In the human genome, about 750 genes contain one intron excised by the minor spliceosome. This spliceosome comprises its own set of snRNAs, among which U4atac. Its noncoding gene, RNU4ATAC, has been found mutated in Taybi-Linder (TALS/microcephalicosteodysplastic primordial dwarfism type 1), Roifman (RFMN), and Lowry-Wood (LWS) syndromes. These rare developmental disorders, whose physiopathological mechanisms remain unsolved, associate ante- and post-natal growth retardation, microcephaly, skeletal dysplasia, intellectual disability, retinal dystrophy, and immunodeficiency.

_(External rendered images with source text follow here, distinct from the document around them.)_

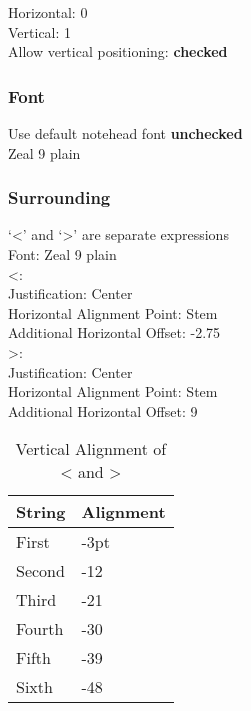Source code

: \documentclass[10pt,twoside]{article} %
\begin{document}
Horizontal: 0\\
Vertical: 1\\
Allow vertical positioning: \textbf{checked}

\subsubsection{Font}
\label{sec:font}

Use default notehead font \textbf{unchecked}\\
Zeal 9 plain

\subsubsection{Surrounding}
\label{sec:surrounding}

`<' and `>' are separate expressions\\
Font: Zeal 9 plain\\

<:\\
\indent Justification: Center\\
\indent Horizontal Alignment Point: Stem\\
\indent Additional Horizontal Offset: -2.75\\

>:\\
\indent Justification: Center\\
\indent Horizontal Alignment Point: Stem\\
\indent Additional Horizontal Offset: 9\\

\begin{table}[h!]
  \centering
  \begin{tabular}{l l}
    String & Alignment\\\hline
    First & -3pt\\
    Second & -12\\
    Third & -21\\
    Fourth & -30\\
    Fifth & -39\\
    Sixth & -48\\
  \end{tabular}
  \caption{Vertical Alignment of < and >}
\end{table}
\end{document}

Here, we report bi-allelic RNU4ATAC mutations in five patients presenting with traits suggestive of the Joubert syndrome (JBTS), a well-characterized ciliopathy. These patients also present with traits typical of TALS/RFMN/LWS, thus widening the clinical spectrum of RNU4ATAC-associated disorders and indicating ciliary dysfunction as a mechanism downstream of minor splicing defects. Intriguingly, all five patients carry the n.16G>A mutation, in the Stem II domain, either at the homozygous or compound heterozygous state. A gene ontology term enrichment analysis on minor intron-containing genes reveals that the cilium assembly process is over-represented, with no less than 86 cilium-related genes containing at least one minor intron, among which there are 23 ciliopathy-related genes. The link between RNU4ATAC mutations and ciliopathy traits is supported by alterations of primary cilium function in TALS and JBTS-like patient fibroblasts, as well as by u4atac zebrafish model, which exhibits ciliopathy-related phenotypes and ciliary defects. These phenotypes could be rescued by WT but not by pathogenic variants-carrying human U4atac. Altogether, our data indicate that alteration of cilium biogenesis is part of the physiopathological mechanisms of TALS/RFMN/LWS, secondarily to defects of minor intron splicing.